## Logistic Regression Questions/Answers

### 1) What is Simple Linear Regression (SLR)? Explain its purpose.
#### > Simple Linear Regression (SLR) is a statistical method used to model and understand the relationship between two variables one independent variable (X) and one dependent variable (Y).
#### **Purpose**
#### > **Prediction** : To predict the value of the dependent variable based on the independent variable.
#### **Example** : Predicting a student's exam score (Y) based on study hours (X).
#### > **Understanding Relationships** : To understand how changes in X are associated with changes in Y.
#### **Example** : Determining if advertising spend (X) affects sales revenue (Y).
#### > **Trend Analysis** : To identify and visualize trends in data, such as upward or downward patterns.
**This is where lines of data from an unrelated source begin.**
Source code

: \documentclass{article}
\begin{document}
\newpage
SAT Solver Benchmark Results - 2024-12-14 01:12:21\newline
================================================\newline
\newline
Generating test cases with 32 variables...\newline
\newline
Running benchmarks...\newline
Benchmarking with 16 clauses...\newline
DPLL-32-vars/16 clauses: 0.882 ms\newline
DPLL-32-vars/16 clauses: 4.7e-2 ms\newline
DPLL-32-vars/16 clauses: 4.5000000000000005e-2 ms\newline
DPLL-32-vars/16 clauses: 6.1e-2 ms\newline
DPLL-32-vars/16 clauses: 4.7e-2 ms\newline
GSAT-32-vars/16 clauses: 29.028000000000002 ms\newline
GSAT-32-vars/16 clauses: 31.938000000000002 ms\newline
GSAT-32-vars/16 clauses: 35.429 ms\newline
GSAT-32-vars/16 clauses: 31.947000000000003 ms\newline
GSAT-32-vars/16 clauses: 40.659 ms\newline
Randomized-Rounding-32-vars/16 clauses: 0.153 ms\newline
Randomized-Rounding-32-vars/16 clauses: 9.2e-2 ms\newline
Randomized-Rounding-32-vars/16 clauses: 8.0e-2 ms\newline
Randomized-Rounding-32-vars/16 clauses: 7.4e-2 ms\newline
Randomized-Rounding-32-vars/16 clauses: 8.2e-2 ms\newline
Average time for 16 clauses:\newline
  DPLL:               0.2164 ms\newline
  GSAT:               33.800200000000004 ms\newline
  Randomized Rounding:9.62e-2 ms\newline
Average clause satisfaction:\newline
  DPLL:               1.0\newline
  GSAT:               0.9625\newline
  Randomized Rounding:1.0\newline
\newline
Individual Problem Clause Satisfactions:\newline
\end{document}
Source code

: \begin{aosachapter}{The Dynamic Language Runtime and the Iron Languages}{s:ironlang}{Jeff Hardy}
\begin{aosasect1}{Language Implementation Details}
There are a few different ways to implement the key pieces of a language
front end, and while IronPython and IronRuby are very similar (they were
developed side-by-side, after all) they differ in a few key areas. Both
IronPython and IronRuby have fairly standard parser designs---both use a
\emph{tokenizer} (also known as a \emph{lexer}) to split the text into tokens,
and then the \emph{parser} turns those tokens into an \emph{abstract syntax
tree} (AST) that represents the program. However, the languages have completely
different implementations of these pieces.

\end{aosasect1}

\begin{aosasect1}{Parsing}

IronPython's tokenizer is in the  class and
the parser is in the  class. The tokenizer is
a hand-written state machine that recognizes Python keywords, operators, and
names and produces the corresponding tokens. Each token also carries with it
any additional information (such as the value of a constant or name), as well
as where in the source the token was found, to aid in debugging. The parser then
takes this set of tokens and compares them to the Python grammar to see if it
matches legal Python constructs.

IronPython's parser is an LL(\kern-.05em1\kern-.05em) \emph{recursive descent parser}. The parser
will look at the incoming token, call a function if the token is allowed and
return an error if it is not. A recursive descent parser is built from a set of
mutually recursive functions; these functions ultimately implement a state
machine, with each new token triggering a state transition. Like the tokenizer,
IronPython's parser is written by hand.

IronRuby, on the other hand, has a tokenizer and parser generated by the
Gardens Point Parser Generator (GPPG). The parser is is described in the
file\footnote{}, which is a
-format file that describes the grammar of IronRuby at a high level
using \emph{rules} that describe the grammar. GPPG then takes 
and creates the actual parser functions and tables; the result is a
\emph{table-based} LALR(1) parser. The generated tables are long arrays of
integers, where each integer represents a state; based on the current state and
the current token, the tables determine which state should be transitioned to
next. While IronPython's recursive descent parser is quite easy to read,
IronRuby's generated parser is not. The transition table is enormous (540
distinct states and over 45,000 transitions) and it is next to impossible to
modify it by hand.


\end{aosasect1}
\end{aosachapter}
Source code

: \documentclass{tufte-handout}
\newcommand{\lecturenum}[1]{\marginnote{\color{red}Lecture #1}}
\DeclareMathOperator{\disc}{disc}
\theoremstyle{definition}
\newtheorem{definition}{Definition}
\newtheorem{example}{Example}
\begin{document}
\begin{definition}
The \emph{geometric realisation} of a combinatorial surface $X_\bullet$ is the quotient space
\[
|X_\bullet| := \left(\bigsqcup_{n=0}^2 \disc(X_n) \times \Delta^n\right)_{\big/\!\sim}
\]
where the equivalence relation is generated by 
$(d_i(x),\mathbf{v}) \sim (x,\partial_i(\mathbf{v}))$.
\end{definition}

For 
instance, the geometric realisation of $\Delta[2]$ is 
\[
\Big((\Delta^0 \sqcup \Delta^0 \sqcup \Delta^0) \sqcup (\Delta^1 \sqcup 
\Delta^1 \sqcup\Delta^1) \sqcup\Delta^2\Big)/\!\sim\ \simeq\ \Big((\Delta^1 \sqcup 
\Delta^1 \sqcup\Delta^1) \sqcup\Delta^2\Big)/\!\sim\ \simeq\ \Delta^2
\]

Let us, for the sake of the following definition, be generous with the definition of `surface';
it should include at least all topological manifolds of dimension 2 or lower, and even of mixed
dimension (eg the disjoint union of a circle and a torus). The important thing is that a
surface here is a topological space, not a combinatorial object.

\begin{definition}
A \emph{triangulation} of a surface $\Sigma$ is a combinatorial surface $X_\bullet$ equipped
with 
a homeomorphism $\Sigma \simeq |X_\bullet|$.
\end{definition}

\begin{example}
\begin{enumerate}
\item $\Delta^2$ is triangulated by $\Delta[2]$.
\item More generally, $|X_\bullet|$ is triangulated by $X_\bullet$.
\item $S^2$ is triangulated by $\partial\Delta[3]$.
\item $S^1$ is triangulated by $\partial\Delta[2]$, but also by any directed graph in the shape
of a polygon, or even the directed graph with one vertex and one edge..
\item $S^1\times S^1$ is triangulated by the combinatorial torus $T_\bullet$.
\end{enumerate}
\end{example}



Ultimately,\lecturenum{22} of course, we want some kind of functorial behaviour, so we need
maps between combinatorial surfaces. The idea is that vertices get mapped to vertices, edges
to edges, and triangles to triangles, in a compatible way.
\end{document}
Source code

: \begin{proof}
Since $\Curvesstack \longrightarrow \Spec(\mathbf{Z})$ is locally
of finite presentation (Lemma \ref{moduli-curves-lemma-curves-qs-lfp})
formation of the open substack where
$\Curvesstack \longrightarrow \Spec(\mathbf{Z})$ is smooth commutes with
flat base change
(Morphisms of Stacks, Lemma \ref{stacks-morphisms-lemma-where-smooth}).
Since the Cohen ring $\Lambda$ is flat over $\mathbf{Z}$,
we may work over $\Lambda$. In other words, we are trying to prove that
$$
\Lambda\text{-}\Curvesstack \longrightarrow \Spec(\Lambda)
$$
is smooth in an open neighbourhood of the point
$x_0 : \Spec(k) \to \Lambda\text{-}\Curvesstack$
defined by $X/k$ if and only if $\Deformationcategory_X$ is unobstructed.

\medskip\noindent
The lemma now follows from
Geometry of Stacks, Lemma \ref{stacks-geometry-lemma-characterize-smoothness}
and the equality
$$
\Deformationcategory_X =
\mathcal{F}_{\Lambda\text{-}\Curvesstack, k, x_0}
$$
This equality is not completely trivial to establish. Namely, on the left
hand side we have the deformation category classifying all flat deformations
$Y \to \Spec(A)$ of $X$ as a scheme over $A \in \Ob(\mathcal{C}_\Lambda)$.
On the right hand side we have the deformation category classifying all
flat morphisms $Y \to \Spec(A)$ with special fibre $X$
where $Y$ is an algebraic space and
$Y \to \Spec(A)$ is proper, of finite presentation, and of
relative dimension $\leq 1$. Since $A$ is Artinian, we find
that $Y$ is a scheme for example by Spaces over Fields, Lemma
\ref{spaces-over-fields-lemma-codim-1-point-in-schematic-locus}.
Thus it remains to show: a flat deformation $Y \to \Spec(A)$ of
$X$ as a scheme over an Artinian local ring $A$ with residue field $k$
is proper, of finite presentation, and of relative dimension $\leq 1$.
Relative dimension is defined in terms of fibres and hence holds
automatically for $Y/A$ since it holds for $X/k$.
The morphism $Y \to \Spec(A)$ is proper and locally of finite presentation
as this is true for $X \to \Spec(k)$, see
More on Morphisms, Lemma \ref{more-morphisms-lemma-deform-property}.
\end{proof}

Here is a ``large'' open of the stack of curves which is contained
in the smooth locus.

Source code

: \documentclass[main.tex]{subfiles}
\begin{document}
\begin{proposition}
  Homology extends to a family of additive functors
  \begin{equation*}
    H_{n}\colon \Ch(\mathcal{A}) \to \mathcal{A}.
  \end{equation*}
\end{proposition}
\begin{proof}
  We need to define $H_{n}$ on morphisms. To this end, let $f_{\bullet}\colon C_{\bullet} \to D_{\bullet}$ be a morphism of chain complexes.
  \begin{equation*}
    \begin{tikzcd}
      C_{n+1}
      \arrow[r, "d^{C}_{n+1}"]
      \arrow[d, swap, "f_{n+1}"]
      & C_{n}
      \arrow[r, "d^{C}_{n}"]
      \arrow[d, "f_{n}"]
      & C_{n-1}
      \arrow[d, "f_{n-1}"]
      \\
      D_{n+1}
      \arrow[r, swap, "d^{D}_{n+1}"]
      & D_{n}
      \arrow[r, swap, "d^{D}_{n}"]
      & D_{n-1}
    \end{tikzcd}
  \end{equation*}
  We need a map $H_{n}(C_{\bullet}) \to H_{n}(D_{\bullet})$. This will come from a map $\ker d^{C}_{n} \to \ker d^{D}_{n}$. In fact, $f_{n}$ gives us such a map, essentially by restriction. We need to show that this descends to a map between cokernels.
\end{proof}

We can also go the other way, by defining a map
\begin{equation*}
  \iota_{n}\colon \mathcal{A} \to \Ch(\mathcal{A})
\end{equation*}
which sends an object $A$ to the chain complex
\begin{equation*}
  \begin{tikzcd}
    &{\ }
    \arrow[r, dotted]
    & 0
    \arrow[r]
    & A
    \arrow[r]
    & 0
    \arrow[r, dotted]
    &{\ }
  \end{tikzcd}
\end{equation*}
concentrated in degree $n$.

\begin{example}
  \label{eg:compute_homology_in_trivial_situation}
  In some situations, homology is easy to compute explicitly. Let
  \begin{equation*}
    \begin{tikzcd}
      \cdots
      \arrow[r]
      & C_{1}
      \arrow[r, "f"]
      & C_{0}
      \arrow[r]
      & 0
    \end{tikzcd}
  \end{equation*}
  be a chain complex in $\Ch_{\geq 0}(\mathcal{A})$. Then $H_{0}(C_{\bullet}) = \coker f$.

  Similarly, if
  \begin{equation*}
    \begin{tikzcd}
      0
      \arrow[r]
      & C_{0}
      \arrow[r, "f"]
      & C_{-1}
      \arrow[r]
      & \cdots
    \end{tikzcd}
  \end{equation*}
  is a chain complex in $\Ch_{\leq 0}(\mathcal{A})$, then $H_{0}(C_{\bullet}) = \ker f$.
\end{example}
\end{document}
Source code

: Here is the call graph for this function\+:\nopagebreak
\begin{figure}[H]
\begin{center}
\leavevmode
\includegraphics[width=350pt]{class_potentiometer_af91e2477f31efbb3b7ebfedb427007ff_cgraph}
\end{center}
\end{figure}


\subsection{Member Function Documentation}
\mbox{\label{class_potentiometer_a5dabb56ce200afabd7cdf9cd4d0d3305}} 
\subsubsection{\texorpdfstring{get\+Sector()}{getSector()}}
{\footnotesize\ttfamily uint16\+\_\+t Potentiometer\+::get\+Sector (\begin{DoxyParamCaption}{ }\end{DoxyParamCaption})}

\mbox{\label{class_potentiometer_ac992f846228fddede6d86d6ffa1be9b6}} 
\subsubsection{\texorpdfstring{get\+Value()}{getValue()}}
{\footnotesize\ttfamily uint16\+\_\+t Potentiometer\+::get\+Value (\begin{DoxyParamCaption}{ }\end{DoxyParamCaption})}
#### > **Quantifying Influence** : To measure the strength and direction of the relationship between two variables.

### 2) What are the key assumptions of Simple Linear Regression?
#### > The key assumptions of Simple Linear Regression (SLR) ensure that the model's estimates are valid, unbiased, and reliable.
#### **Assumptions**
#### > **Linearity** : The relationship between the independent variable (X) and the dependent variable (Y) is linear.
- This means Y changes at a constant rate with X.
- Check: Use a scatter plot of X vs. Y — the points should roughly form a straight line.
#### > **Independence of Errors** : The residuals (errors) should be independent of each other.
- In other words, one observation's error should not influence another's.
- Check: Plot residuals vs. time/order; there should be no visible pattern or trend.
#### > **Homoscedasticity (Constant Variance of Errors)** : The variance of the residuals should be constant across all values of X.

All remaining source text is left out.